Install NHS HERBOT using pip:

pip install nhs-herbot

Or for development:

git clone https://github.com/nhsengland/nhs_herbot.git
cd nhs_herbot
pip install -e .

Basic Usage

import nhs_herbot as herbot

# Load and process CSV data
data = herbot.load_csv('your_data.csv')

# Normalise column names
normalised_data = herbot.normalise_column_names(data)

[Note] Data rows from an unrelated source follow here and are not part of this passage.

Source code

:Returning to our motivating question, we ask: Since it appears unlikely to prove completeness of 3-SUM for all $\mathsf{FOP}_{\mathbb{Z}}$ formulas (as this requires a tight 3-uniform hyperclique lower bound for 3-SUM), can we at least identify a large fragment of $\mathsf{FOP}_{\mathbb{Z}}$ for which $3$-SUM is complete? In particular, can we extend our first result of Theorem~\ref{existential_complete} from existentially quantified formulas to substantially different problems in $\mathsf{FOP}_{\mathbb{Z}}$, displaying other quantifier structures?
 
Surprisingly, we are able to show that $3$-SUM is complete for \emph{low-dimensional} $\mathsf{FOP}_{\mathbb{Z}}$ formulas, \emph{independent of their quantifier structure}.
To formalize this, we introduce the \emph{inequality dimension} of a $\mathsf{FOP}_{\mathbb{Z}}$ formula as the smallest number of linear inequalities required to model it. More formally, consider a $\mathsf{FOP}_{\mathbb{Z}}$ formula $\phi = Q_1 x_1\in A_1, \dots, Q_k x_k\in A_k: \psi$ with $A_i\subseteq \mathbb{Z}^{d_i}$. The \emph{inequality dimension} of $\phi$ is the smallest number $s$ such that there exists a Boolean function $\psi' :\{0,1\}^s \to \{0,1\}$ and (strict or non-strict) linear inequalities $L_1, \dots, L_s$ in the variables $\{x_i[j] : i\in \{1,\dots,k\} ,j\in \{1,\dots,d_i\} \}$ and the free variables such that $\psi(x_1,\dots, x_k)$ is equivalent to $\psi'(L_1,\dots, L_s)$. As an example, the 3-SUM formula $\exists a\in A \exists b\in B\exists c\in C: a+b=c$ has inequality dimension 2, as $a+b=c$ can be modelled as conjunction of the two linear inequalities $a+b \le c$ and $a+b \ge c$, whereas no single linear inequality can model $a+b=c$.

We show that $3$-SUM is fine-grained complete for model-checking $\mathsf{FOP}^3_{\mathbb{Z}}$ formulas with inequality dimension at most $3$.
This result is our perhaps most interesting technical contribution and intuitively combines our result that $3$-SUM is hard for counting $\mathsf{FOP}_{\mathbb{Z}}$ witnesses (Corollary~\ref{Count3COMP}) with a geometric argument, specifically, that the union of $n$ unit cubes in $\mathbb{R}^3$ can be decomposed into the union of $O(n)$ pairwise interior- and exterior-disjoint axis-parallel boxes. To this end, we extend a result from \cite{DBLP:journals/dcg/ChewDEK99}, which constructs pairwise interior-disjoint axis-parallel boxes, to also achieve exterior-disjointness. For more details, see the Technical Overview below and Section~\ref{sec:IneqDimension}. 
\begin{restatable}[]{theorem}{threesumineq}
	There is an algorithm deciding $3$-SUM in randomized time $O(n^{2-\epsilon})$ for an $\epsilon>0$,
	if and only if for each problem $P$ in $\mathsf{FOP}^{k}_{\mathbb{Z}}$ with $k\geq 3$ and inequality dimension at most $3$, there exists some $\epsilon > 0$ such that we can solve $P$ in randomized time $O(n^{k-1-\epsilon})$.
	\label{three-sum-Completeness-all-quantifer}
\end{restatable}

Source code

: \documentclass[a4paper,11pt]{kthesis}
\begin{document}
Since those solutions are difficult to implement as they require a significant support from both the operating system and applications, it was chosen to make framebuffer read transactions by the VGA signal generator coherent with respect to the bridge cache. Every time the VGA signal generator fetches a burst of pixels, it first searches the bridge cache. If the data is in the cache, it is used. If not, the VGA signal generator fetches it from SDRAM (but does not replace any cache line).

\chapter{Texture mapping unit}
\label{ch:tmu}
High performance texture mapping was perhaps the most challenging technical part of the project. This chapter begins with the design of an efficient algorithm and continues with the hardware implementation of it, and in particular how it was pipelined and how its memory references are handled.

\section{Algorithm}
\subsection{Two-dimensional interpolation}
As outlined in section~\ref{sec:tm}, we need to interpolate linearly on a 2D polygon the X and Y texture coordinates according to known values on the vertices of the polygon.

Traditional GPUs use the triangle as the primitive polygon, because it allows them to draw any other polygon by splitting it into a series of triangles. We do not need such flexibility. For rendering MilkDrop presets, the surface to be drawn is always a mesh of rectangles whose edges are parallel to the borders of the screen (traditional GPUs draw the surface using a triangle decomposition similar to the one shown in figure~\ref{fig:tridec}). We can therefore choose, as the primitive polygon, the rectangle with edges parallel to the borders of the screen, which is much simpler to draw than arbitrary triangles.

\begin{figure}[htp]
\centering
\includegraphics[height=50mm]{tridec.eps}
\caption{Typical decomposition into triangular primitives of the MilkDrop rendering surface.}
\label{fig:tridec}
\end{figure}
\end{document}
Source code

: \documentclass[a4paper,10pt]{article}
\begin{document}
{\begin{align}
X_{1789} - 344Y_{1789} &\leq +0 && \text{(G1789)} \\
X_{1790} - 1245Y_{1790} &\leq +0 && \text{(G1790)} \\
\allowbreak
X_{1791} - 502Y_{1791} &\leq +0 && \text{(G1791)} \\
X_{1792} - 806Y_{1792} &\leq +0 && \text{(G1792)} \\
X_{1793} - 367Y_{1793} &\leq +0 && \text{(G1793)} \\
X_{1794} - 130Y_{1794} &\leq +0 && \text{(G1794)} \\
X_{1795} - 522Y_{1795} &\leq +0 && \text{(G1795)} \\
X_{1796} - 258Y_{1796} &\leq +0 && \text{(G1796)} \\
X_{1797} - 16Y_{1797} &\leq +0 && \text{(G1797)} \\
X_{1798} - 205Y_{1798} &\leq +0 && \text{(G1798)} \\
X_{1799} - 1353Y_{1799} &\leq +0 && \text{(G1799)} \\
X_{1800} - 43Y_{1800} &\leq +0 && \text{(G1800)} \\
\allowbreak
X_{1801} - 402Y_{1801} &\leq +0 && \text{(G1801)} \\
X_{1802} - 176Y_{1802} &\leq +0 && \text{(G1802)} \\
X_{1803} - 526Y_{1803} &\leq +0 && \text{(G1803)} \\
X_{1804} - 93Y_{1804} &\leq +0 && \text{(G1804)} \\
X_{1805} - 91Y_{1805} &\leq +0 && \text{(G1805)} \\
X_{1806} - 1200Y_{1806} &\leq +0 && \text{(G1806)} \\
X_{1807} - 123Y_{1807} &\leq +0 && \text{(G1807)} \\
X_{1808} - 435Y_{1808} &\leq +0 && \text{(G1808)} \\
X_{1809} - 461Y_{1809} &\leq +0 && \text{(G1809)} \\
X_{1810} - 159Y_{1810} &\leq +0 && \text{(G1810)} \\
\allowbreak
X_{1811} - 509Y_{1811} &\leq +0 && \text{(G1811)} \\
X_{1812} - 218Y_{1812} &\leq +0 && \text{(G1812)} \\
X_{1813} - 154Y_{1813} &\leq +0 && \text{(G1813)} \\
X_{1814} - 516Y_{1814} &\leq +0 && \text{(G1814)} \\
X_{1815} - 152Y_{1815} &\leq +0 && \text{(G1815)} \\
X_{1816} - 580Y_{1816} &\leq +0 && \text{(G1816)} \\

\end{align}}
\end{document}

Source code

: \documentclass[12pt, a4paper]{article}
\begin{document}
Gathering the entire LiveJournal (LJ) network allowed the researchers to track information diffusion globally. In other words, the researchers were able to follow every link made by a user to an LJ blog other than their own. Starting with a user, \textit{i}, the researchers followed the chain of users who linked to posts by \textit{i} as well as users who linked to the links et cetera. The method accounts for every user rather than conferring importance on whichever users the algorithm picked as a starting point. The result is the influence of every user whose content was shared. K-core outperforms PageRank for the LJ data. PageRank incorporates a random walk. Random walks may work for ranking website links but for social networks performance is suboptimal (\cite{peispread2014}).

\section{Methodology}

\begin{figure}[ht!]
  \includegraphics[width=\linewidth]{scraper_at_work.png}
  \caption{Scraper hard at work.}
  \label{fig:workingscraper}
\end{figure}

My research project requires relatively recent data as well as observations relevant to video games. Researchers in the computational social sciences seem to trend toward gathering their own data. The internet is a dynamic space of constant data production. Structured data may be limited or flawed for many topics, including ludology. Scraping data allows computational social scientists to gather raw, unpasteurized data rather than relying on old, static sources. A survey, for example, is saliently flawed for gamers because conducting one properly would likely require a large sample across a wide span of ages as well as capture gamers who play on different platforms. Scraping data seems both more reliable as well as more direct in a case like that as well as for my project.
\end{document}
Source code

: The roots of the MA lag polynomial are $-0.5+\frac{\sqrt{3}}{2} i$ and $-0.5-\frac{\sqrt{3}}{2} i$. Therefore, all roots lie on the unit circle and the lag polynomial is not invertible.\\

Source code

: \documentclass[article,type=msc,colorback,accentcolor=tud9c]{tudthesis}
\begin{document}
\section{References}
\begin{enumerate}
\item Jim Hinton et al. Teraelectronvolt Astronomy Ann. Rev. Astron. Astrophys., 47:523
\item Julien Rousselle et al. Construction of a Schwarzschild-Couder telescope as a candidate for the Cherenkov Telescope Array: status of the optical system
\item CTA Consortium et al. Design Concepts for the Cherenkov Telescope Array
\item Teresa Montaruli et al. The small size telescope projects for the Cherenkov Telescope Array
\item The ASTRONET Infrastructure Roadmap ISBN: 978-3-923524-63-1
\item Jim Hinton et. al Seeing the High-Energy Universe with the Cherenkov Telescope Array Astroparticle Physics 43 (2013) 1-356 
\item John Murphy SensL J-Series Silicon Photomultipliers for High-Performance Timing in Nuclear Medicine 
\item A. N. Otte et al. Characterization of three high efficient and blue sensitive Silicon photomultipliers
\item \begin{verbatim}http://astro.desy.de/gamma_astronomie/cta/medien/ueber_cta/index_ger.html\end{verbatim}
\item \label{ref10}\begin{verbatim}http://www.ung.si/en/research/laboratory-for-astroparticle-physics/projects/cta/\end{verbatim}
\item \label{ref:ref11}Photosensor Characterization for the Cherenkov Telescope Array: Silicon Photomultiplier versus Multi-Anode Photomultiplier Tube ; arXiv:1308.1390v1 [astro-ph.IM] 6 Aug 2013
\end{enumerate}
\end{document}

# Connect to SQL Server and query data
with herbot.SQLServer(server='your_server', database='your_db') as sql:
    # Read data
    results = sql.query('SELECT * FROM your_table')
    
    # Write data
    sql.write_dataframe(data, 'new_table', if_exists='replace')
    
    # Execute non-query operations
    rows_affected = sql.execute_non_query('UPDATE table SET status = ?', {'status': 'processed'})
    
    # Bulk insert for large datasets
    sql.bulk_insert(large_df, 'bulk_table', batch_size=5000)
    
    # Check if table exists
    if sql.table_exists('target_table'):
        print("Table exists!")

# Join datasets
joined_data = herbot.join_datasets(left_df, right_df, join_columns=['id'])

# Convert financial dates
date_data = herbot.convert_fin_dates(fin_month=4, fin_year=2024)

Core Functionality

  • Data Loading: CSV file loading with custom error handling
  • Data Processing: Column name normalisation and data type conversion
  • Database Operations: SQL Server connectivity, querying, and data writing
    • Read operations: Execute SELECT queries and load results into DataFrames
    • Write operations: Insert DataFrames, execute non-queries, bulk operations
    • Table management: Create tables, check existence, transaction support
  • Data Joining: Flexible dataset joining with validation
  • Date Utilities: Financial year date conversions and parsing
  • Error Handling: Custom exceptions for robust data pipelines

Running Tests

pytest tests/

Development

Multi-Python Version Testing with Tox

This project uses tox to test across multiple Python versions (3.9-3.12) and maintain code quality.

Quick Start:

# Install development dependencies
pip install -e ".[dev]"

# Format code
tox run -e format

# Run linting
tox run -e lint

# Test with current Python version
tox run -e py312  # or py39, py310, py311

# Run all environments (requires all Python versions)
tox

Available environments:

  • py39, py310, py311, py312: Run tests with different Python versions
  • lint: Code quality checks (black, isort, flake8)
  • format: Auto-format code with black and isort
  • type-check: Type checking with mypy
  • docs: Build documentation

For detailed tox usage, see docs/tox-usage.md.

Development Workflow

  1. Format code: tox run -e format
  2. Check quality: tox run -e lint
  3. Run tests: tox run -e py312
  4. Full test suite: tox (if all Python versions available)

Licence

This project is dual-licensed under:

  • MIT License - See LICENSE file for software components
  • Open Government Licence v3.0 - For documentation and non-software content

Legal and Regulatory Requirements

This software is developed for use within NHS England and follows:

  • NHS England's open source policy and guidelines
  • Data protection requirements as per UK GDPR
  • NHS Information Governance standards
  • Government Digital Service (GDS) coding standards

Important: Users must ensure compliance with local data governance policies when using this toolkit with healthcare data. This software does not include any patient data or identifiable information.